*Entries supplied*.
+-------+
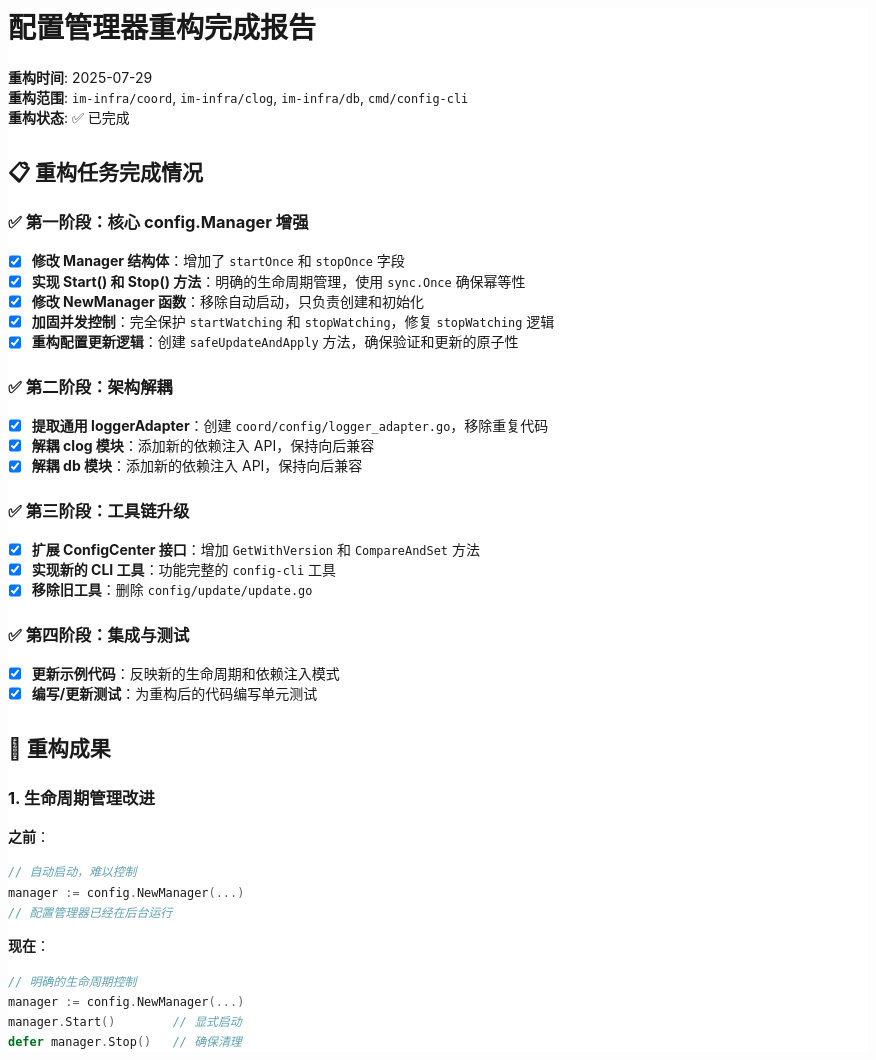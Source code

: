 # 配置管理器重构完成报告

**重构时间**: 2025-07-29  
**重构范围**: `im-infra/coord`, `im-infra/clog`, `im-infra/db`, `cmd/config-cli`  
**重构状态**: ✅ 已完成

## 📋 重构任务完成情况

### ✅ 第一阶段：核心 config.Manager 增强

- [x] **修改 Manager 结构体**：增加了 `startOnce` 和 `stopOnce` 字段
- [x] **实现 Start() 和 Stop() 方法**：明确的生命周期管理，使用 `sync.Once` 确保幂等性
- [x] **修改 NewManager 函数**：移除自动启动，只负责创建和初始化
- [x] **加固并发控制**：完全保护 `startWatching` 和 `stopWatching`，修复 `stopWatching` 逻辑
- [x] **重构配置更新逻辑**：创建 `safeUpdateAndApply` 方法，确保验证和更新的原子性

### ✅ 第二阶段：架构解耦

- [x] **提取通用 loggerAdapter**：创建 `coord/config/logger_adapter.go`，移除重复代码
- [x] **解耦 clog 模块**：添加新的依赖注入 API，保持向后兼容
- [x] **解耦 db 模块**：添加新的依赖注入 API，保持向后兼容

### ✅ 第三阶段：工具链升级

- [x] **扩展 ConfigCenter 接口**：增加 `GetWithVersion` 和 `CompareAndSet` 方法
- [x] **实现新的 CLI 工具**：功能完整的 `config-cli` 工具
- [x] **移除旧工具**：删除 `config/update/update.go`

### ✅ 第四阶段：集成与测试

- [x] **更新示例代码**：反映新的生命周期和依赖注入模式
- [x] **编写/更新测试**：为重构后的代码编写单元测试

## 🎯 重构成果

### 1. 生命周期管理改进

**之前**：
```go
// 自动启动，难以控制
manager := config.NewManager(...)
// 配置管理器已经在后台运行
```

**现在**：
```go
// 明确的生命周期控制
manager := config.NewManager(...)
manager.Start()        // 显式启动
defer manager.Stop()   // 确保清理
```
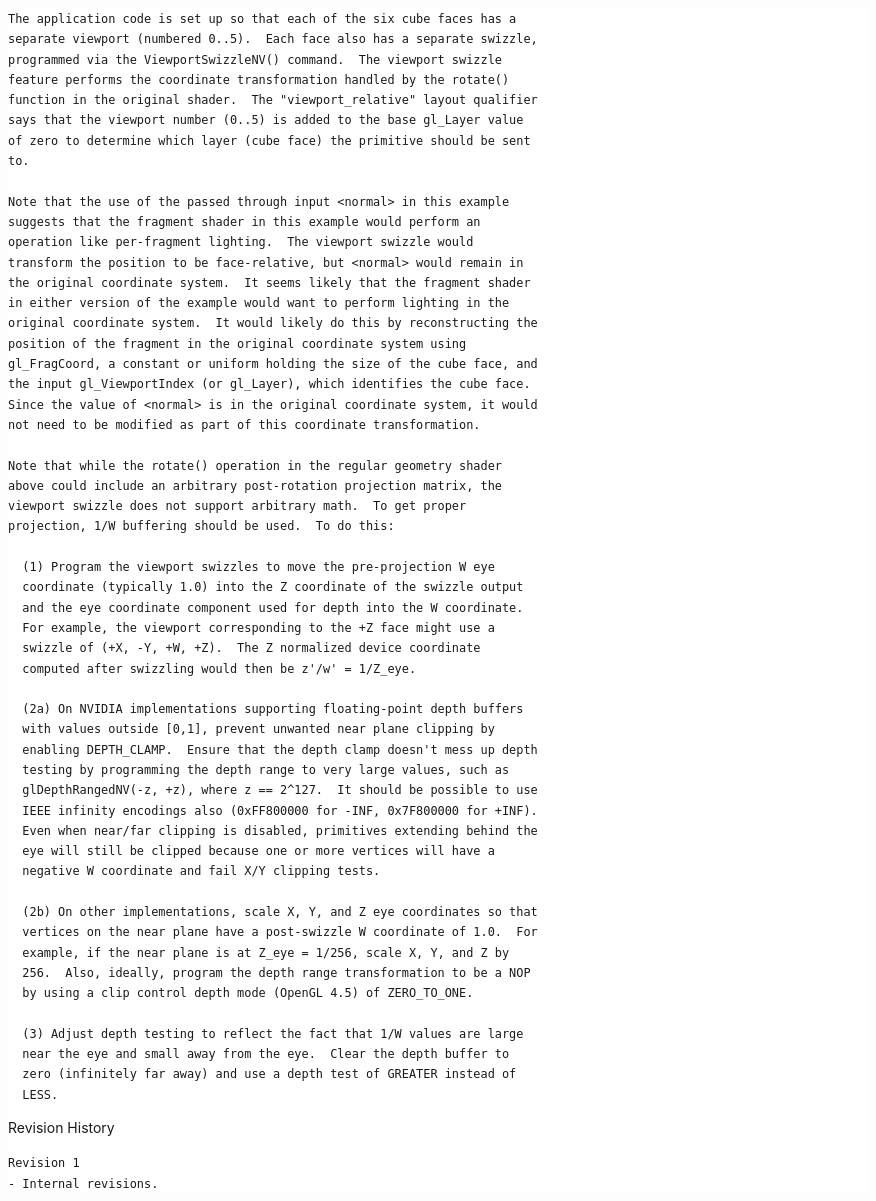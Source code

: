     The application code is set up so that each of the six cube faces has a
    separate viewport (numbered 0..5).  Each face also has a separate swizzle,
    programmed via the ViewportSwizzleNV() command.  The viewport swizzle
    feature performs the coordinate transformation handled by the rotate()
    function in the original shader.  The "viewport_relative" layout qualifier
    says that the viewport number (0..5) is added to the base gl_Layer value
    of zero to determine which layer (cube face) the primitive should be sent
    to.

    Note that the use of the passed through input <normal> in this example
    suggests that the fragment shader in this example would perform an
    operation like per-fragment lighting.  The viewport swizzle would
    transform the position to be face-relative, but <normal> would remain in
    the original coordinate system.  It seems likely that the fragment shader
    in either version of the example would want to perform lighting in the
    original coordinate system.  It would likely do this by reconstructing the
    position of the fragment in the original coordinate system using
    gl_FragCoord, a constant or uniform holding the size of the cube face, and
    the input gl_ViewportIndex (or gl_Layer), which identifies the cube face.
    Since the value of <normal> is in the original coordinate system, it would
    not need to be modified as part of this coordinate transformation.

    Note that while the rotate() operation in the regular geometry shader
    above could include an arbitrary post-rotation projection matrix, the
    viewport swizzle does not support arbitrary math.  To get proper
    projection, 1/W buffering should be used.  To do this:

      (1) Program the viewport swizzles to move the pre-projection W eye
      coordinate (typically 1.0) into the Z coordinate of the swizzle output
      and the eye coordinate component used for depth into the W coordinate.
      For example, the viewport corresponding to the +Z face might use a
      swizzle of (+X, -Y, +W, +Z).  The Z normalized device coordinate
      computed after swizzling would then be z'/w' = 1/Z_eye.

      (2a) On NVIDIA implementations supporting floating-point depth buffers
      with values outside [0,1], prevent unwanted near plane clipping by
      enabling DEPTH_CLAMP.  Ensure that the depth clamp doesn't mess up depth
      testing by programming the depth range to very large values, such as
      glDepthRangedNV(-z, +z), where z == 2^127.  It should be possible to use
      IEEE infinity encodings also (0xFF800000 for -INF, 0x7F800000 for +INF).
      Even when near/far clipping is disabled, primitives extending behind the
      eye will still be clipped because one or more vertices will have a
      negative W coordinate and fail X/Y clipping tests.

      (2b) On other implementations, scale X, Y, and Z eye coordinates so that
      vertices on the near plane have a post-swizzle W coordinate of 1.0.  For
      example, if the near plane is at Z_eye = 1/256, scale X, Y, and Z by
      256.  Also, ideally, program the depth range transformation to be a NOP
      by using a clip control depth mode (OpenGL 4.5) of ZERO_TO_ONE.

      (3) Adjust depth testing to reflect the fact that 1/W values are large
      near the eye and small away from the eye.  Clear the depth buffer to
      zero (infinitely far away) and use a depth test of GREATER instead of
      LESS.

Revision History

    Revision 1
    - Internal revisions.
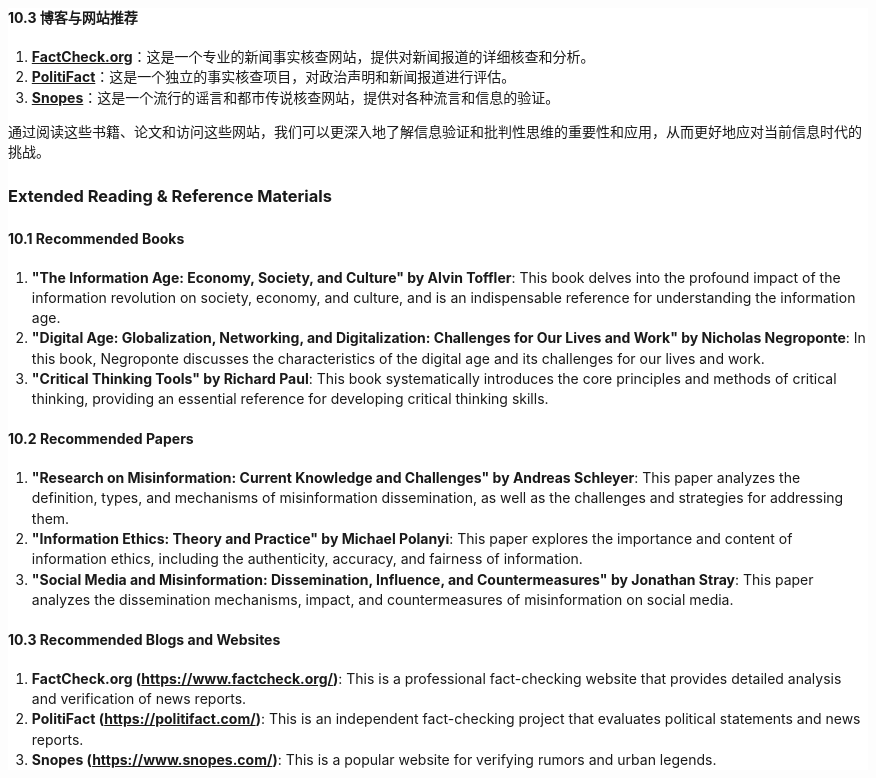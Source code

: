 #### 10.3 博客与网站推荐

1. **[FactCheck.org](https://www.factcheck.org/)**：这是一个专业的新闻事实核查网站，提供对新闻报道的详细核查和分析。
2. **[PolitiFact](https://politifact.com/)**：这是一个独立的事实核查项目，对政治声明和新闻报道进行评估。
3. **[Snopes](https://www.snopes.com/)**：这是一个流行的谣言和都市传说核查网站，提供对各种流言和信息的验证。

通过阅读这些书籍、论文和访问这些网站，我们可以更深入地了解信息验证和批判性思维的重要性和应用，从而更好地应对当前信息时代的挑战。

### Extended Reading & Reference Materials

#### 10.1 Recommended Books

1. **"The Information Age: Economy, Society, and Culture" by Alvin Toffler**: This book delves into the profound impact of the information revolution on society, economy, and culture, and is an indispensable reference for understanding the information age.
2. **"Digital Age: Globalization, Networking, and Digitalization: Challenges for Our Lives and Work" by Nicholas Negroponte**: In this book, Negroponte discusses the characteristics of the digital age and its challenges for our lives and work.
3. **"Critical Thinking Tools" by Richard Paul**: This book systematically introduces the core principles and methods of critical thinking, providing an essential reference for developing critical thinking skills.

#### 10.2 Recommended Papers

1. **"Research on Misinformation: Current Knowledge and Challenges" by Andreas Schleyer**: This paper analyzes the definition, types, and mechanisms of misinformation dissemination, as well as the challenges and strategies for addressing them.
2. **"Information Ethics: Theory and Practice" by Michael Polanyi**: This paper explores the importance and content of information ethics, including the authenticity, accuracy, and fairness of information.
3. **"Social Media and Misinformation: Dissemination, Influence, and Countermeasures" by Jonathan Stray**: This paper analyzes the dissemination mechanisms, impact, and countermeasures of misinformation on social media.

#### 10.3 Recommended Blogs and Websites

1. **FactCheck.org (<https://www.factcheck.org/>)**: This is a professional fact-checking website that provides detailed analysis and verification of news reports.
2. **PolitiFact (<https://politifact.com/>)**: This is an independent fact-checking project that evaluates political statements and news reports.
3. **Snopes (<https://www.snopes.com/>)**: This is a popular website for verifying rumors and urban legends.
+-------+
*Requirement*. Each entry above should be written out again exactly, without its pictures.

*Solution below*.
Source code

: # 配置管理器重构完成报告

**重构时间**: 2025-07-29  
**重构范围**: `im-infra/coord`, `im-infra/clog`, `im-infra/db`, `cmd/config-cli`  
**重构状态**: ✅ 已完成

## 📋 重构任务完成情况

### ✅ 第一阶段：核心 config.Manager 增强

- [x] **修改 Manager 结构体**：增加了 `startOnce` 和 `stopOnce` 字段
- [x] **实现 Start() 和 Stop() 方法**：明确的生命周期管理，使用 `sync.Once` 确保幂等性
- [x] **修改 NewManager 函数**：移除自动启动，只负责创建和初始化
- [x] **加固并发控制**：完全保护 `startWatching` 和 `stopWatching`，修复 `stopWatching` 逻辑
- [x] **重构配置更新逻辑**：创建 `safeUpdateAndApply` 方法，确保验证和更新的原子性

### ✅ 第二阶段：架构解耦

- [x] **提取通用 loggerAdapter**：创建 `coord/config/logger_adapter.go`，移除重复代码
- [x] **解耦 clog 模块**：添加新的依赖注入 API，保持向后兼容
- [x] **解耦 db 模块**：添加新的依赖注入 API，保持向后兼容

### ✅ 第三阶段：工具链升级

- [x] **扩展 ConfigCenter 接口**：增加 `GetWithVersion` 和 `CompareAndSet` 方法
- [x] **实现新的 CLI 工具**：功能完整的 `config-cli` 工具
- [x] **移除旧工具**：删除 `config/update/update.go`

### ✅ 第四阶段：集成与测试

- [x] **更新示例代码**：反映新的生命周期和依赖注入模式
- [x] **编写/更新测试**：为重构后的代码编写单元测试

## 🎯 重构成果

### 1. 生命周期管理改进

**之前**：
```go
// 自动启动，难以控制
manager := config.NewManager(...)
// 配置管理器已经在后台运行
```

**现在**：
```go
// 明确的生命周期控制
manager := config.NewManager(...)
manager.Start()        // 显式启动
defer manager.Stop()   // 确保清理
```
Source code

:     The application code is set up so that each of the six cube faces has a
    separate viewport (numbered 0..5).  Each face also has a separate swizzle,
    programmed via the ViewportSwizzleNV() command.  The viewport swizzle
    feature performs the coordinate transformation handled by the rotate()
    function in the original shader.  The "viewport_relative" layout qualifier
    says that the viewport number (0..5) is added to the base gl_Layer value
    of zero to determine which layer (cube face) the primitive should be sent
    to.

    Note that the use of the passed through input <normal> in this example
    suggests that the fragment shader in this example would perform an
    operation like per-fragment lighting.  The viewport swizzle would
    transform the position to be face-relative, but <normal> would remain in
    the original coordinate system.  It seems likely that the fragment shader
    in either version of the example would want to perform lighting in the
    original coordinate system.  It would likely do this by reconstructing the
    position of the fragment in the original coordinate system using
    gl_FragCoord, a constant or uniform holding the size of the cube face, and
    the input gl_ViewportIndex (or gl_Layer), which identifies the cube face.
    Since the value of <normal> is in the original coordinate system, it would
    not need to be modified as part of this coordinate transformation.

    Note that while the rotate() operation in the regular geometry shader
    above could include an arbitrary post-rotation projection matrix, the
    viewport swizzle does not support arbitrary math.  To get proper
    projection, 1/W buffering should be used.  To do this:

      (1) Program the viewport swizzles to move the pre-projection W eye
      coordinate (typically 1.0) into the Z coordinate of the swizzle output
      and the eye coordinate component used for depth into the W coordinate.
      For example, the viewport corresponding to the +Z face might use a
      swizzle of (+X, -Y, +W, +Z).  The Z normalized device coordinate
      computed after swizzling would then be z'/w' = 1/Z_eye.

      (2a) On NVIDIA implementations supporting floating-point depth buffers
      with values outside [0,1], prevent unwanted near plane clipping by
      enabling DEPTH_CLAMP.  Ensure that the depth clamp doesn't mess up depth
      testing by programming the depth range to very large values, such as
      glDepthRangedNV(-z, +z), where z == 2^127.  It should be possible to use
      IEEE infinity encodings also (0xFF800000 for -INF, 0x7F800000 for +INF).
      Even when near/far clipping is disabled, primitives extending behind the
      eye will still be clipped because one or more vertices will have a
      negative W coordinate and fail X/Y clipping tests.

      (2b) On other implementations, scale X, Y, and Z eye coordinates so that
      vertices on the near plane have a post-swizzle W coordinate of 1.0.  For
      example, if the near plane is at Z_eye = 1/256, scale X, Y, and Z by
      256.  Also, ideally, program the depth range transformation to be a NOP
      by using a clip control depth mode (OpenGL 4.5) of ZERO_TO_ONE.

      (3) Adjust depth testing to reflect the fact that 1/W values are large
      near the eye and small away from the eye.  Clear the depth buffer to
      zero (infinitely far away) and use a depth test of GREATER instead of
      LESS.

Revision History

    Revision 1
    - Internal revisions.
Source code

: #### 10.3 博客与网站推荐

1. **[FactCheck.org](https://www.factcheck.org/)**：这是一个专业的新闻事实核查网站，提供对新闻报道的详细核查和分析。
2. **[PolitiFact](https://politifact.com/)**：这是一个独立的事实核查项目，对政治声明和新闻报道进行评估。
3. **[Snopes](https://www.snopes.com/)**：这是一个流行的谣言和都市传说核查网站，提供对各种流言和信息的验证。

通过阅读这些书籍、论文和访问这些网站，我们可以更深入地了解信息验证和批判性思维的重要性和应用，从而更好地应对当前信息时代的挑战。

### Extended Reading & Reference Materials

#### 10.1 Recommended Books

1. **"The Information Age: Economy, Society, and Culture" by Alvin Toffler**: This book delves into the profound impact of the information revolution on society, economy, and culture, and is an indispensable reference for understanding the information age.
2. **"Digital Age: Globalization, Networking, and Digitalization: Challenges for Our Lives and Work" by Nicholas Negroponte**: In this book, Negroponte discusses the characteristics of the digital age and its challenges for our lives and work.
3. **"Critical Thinking Tools" by Richard Paul**: This book systematically introduces the core principles and methods of critical thinking, providing an essential reference for developing critical thinking skills.

#### 10.2 Recommended Papers

1. **"Research on Misinformation: Current Knowledge and Challenges" by Andreas Schleyer**: This paper analyzes the definition, types, and mechanisms of misinformation dissemination, as well as the challenges and strategies for addressing them.
2. **"Information Ethics: Theory and Practice" by Michael Polanyi**: This paper explores the importance and content of information ethics, including the authenticity, accuracy, and fairness of information.
3. **"Social Media and Misinformation: Dissemination, Influence, and Countermeasures" by Jonathan Stray**: This paper analyzes the dissemination mechanisms, impact, and countermeasures of misinformation on social media.

#### 10.3 Recommended Blogs and Websites

1. **FactCheck.org (<https://www.factcheck.org/>)**: This is a professional fact-checking website that provides detailed analysis and verification of news reports.
2. **PolitiFact (<https://politifact.com/>)**: This is an independent fact-checking project that evaluates political statements and news reports.
3. **Snopes (<https://www.snopes.com/>)**: This is a popular website for verifying rumors and urban legends.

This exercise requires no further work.